(RECORD EXCERPTS)
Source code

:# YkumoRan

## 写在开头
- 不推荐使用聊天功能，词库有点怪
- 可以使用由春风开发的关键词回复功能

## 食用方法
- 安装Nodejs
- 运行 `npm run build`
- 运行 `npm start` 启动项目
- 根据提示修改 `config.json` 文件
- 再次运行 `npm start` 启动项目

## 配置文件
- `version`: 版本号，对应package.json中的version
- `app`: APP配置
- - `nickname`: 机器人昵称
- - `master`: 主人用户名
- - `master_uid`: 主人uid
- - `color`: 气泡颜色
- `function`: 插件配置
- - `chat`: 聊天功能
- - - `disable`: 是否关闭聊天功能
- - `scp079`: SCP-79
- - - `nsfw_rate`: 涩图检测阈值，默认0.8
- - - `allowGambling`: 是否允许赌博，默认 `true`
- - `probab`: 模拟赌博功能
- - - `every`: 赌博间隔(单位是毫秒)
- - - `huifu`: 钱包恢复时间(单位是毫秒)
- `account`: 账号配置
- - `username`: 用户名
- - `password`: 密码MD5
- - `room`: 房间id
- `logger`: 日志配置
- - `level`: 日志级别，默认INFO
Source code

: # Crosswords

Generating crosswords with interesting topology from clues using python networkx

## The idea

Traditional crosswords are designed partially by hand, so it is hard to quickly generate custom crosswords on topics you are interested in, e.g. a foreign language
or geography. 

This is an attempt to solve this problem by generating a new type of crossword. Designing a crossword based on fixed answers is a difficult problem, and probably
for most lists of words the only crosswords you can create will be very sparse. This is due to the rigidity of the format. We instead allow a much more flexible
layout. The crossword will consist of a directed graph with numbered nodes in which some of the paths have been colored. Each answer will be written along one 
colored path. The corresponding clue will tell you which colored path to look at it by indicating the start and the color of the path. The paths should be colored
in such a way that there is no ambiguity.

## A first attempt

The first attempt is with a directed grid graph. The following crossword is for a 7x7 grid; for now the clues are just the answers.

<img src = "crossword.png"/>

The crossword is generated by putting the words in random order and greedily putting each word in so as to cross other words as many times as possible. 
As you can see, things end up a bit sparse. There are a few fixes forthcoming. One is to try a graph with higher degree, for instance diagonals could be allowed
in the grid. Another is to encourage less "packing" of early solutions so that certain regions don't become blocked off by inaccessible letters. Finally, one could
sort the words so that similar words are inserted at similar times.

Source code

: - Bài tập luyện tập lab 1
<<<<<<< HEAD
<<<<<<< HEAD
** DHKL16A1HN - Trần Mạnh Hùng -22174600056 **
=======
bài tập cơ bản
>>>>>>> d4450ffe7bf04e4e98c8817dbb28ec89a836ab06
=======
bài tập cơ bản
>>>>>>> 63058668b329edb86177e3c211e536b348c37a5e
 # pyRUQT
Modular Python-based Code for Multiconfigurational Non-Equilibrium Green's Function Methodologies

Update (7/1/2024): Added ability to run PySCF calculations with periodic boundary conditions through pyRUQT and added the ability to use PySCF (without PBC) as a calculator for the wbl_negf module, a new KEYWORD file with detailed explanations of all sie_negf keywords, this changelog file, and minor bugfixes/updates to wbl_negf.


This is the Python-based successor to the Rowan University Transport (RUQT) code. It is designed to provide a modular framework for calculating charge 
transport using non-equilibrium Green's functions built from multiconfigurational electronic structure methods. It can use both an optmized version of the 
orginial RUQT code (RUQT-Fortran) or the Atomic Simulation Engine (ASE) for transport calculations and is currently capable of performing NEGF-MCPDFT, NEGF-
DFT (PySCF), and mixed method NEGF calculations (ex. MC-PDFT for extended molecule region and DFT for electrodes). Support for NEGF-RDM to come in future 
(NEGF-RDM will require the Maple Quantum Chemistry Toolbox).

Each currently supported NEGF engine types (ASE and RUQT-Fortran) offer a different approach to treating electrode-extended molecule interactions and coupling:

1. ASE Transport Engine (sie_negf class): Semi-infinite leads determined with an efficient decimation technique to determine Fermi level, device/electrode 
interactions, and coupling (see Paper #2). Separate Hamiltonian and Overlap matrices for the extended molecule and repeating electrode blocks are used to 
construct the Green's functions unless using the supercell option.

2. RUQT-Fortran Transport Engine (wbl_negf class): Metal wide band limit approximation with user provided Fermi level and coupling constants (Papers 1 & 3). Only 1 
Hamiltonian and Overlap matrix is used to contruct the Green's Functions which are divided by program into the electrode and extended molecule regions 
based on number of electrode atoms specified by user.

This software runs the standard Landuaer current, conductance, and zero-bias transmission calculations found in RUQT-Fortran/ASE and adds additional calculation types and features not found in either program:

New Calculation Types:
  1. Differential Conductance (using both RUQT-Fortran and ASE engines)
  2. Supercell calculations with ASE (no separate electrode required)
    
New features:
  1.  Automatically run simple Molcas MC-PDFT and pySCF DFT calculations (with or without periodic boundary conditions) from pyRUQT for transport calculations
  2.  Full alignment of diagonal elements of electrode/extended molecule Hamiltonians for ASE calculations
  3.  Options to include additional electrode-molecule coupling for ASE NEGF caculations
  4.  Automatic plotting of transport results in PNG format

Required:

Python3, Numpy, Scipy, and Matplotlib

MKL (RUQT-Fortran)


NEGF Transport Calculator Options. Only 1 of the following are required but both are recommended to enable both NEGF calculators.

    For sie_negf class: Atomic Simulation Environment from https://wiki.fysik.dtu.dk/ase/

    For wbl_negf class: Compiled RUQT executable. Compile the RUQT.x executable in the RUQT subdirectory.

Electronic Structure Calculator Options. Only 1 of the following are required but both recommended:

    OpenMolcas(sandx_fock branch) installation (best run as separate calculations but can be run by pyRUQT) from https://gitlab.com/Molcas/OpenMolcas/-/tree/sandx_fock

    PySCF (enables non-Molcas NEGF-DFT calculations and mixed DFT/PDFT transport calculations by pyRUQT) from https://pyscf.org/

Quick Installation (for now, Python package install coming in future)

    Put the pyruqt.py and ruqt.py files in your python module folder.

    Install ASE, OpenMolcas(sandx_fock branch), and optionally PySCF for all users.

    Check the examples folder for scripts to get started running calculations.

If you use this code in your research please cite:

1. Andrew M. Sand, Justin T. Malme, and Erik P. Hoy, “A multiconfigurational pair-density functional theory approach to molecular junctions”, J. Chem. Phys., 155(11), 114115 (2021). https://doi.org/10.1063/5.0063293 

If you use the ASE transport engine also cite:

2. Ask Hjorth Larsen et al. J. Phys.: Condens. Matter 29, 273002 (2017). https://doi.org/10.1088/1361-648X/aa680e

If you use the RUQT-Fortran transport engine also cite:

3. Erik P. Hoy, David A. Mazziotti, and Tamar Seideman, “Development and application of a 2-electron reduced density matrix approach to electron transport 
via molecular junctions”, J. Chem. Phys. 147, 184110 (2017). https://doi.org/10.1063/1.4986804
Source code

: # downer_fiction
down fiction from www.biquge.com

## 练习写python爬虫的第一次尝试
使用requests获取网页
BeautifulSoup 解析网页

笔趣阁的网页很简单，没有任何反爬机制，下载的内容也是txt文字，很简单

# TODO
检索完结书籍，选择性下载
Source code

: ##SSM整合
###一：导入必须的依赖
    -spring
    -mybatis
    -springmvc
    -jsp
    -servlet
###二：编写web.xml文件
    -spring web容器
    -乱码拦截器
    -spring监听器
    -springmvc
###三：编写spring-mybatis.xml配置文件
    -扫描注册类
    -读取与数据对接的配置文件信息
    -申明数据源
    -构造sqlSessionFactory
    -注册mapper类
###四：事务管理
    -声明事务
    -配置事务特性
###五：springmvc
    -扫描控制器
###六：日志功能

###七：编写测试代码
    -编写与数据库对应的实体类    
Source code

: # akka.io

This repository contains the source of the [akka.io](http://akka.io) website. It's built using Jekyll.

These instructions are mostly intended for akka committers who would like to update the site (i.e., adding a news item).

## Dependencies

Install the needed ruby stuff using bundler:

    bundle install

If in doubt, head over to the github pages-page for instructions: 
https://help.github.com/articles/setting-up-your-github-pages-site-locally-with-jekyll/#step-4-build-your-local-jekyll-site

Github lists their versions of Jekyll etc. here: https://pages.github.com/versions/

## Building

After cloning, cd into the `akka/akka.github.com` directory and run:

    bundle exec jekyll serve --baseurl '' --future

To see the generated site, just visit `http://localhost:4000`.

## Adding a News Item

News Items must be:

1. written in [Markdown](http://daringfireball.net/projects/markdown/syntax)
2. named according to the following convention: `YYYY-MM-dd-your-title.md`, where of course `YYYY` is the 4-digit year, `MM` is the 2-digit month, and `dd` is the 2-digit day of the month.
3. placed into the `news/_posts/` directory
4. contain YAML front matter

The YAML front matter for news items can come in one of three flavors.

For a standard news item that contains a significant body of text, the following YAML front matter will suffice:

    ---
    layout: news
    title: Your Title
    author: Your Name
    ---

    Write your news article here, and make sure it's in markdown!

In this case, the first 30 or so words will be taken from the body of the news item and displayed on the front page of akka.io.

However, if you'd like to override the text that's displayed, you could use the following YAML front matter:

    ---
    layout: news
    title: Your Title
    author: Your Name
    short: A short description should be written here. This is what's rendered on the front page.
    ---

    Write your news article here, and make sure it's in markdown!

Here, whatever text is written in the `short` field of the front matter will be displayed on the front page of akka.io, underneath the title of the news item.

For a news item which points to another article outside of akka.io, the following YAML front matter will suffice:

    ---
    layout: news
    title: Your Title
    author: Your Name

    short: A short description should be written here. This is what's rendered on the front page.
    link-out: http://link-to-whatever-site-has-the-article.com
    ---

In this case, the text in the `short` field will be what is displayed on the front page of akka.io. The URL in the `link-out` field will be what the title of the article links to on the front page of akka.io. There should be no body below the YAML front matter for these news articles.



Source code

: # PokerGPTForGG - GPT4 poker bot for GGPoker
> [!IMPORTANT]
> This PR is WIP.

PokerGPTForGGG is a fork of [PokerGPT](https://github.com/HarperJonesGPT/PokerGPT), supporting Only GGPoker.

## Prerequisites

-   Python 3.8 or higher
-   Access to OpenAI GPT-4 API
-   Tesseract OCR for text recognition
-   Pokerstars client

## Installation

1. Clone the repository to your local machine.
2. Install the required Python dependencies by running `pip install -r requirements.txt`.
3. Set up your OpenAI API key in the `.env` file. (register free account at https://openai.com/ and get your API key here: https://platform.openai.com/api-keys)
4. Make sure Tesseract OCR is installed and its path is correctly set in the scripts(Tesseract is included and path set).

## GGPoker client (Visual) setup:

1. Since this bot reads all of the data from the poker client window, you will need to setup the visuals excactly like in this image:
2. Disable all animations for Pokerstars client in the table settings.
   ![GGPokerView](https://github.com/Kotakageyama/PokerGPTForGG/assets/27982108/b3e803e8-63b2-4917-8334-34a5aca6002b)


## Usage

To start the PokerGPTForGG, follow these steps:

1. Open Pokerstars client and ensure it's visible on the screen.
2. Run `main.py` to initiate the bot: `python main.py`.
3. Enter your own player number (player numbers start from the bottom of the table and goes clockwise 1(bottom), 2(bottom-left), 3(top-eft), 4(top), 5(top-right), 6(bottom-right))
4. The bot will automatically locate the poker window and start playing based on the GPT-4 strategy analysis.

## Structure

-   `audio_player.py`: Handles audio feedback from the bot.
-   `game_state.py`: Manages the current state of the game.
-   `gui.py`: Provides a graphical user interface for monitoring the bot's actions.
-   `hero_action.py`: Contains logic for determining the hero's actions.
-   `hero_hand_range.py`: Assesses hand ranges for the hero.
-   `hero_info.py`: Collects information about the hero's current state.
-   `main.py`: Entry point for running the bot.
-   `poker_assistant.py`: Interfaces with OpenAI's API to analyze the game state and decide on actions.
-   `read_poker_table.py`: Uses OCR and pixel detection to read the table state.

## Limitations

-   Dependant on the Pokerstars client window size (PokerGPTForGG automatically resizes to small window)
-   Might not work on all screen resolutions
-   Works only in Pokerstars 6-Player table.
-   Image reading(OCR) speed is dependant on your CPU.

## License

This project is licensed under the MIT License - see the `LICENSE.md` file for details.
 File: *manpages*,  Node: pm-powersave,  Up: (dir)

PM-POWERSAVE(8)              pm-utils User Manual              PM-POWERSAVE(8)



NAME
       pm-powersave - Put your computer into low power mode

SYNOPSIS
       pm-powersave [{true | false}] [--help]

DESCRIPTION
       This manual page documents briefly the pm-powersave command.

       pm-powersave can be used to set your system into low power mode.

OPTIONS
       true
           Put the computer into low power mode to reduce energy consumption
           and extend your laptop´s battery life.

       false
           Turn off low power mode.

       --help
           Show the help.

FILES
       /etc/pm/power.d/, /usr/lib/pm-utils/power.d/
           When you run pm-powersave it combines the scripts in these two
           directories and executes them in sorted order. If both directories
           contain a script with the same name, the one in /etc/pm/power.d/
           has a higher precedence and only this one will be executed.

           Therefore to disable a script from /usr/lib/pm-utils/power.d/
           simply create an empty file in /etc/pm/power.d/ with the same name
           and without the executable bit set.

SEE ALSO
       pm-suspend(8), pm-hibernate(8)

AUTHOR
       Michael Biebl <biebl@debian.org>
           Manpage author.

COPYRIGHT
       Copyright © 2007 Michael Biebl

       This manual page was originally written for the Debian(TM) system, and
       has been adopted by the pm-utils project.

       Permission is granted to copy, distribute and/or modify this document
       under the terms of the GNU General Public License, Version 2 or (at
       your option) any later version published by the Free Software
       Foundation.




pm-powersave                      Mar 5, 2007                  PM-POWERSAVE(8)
(End RECORD EXCERPTS)
- [ASSIGNMENT] Give back, unchanged, the run of lines in the listing above that begins at the line containing "If you use this" and ends at the line containing "down fiction from www.biquge.com", both included.

- [TASK OUTPUT]
If you use this code in your research please cite:

1. Andrew M. Sand, Justin T. Malme, and Erik P. Hoy, “A multiconfigurational pair-density functional theory approach to molecular junctions”, J. Chem. Phys., 155(11), 114115 (2021). https://doi.org/10.1063/5.0063293 

If you use the ASE transport engine also cite:

2. Ask Hjorth Larsen et al. J. Phys.: Condens. Matter 29, 273002 (2017). https://doi.org/10.1088/1361-648X/aa680e

If you use the RUQT-Fortran transport engine also cite:

3. Erik P. Hoy, David A. Mazziotti, and Tamar Seideman, “Development and application of a 2-electron reduced density matrix approach to electron transport 
via molecular junctions”, J. Chem. Phys. 147, 184110 (2017). https://doi.org/10.1063/1.4986804
Source code

: # downer_fiction
down fiction from www.biquge.com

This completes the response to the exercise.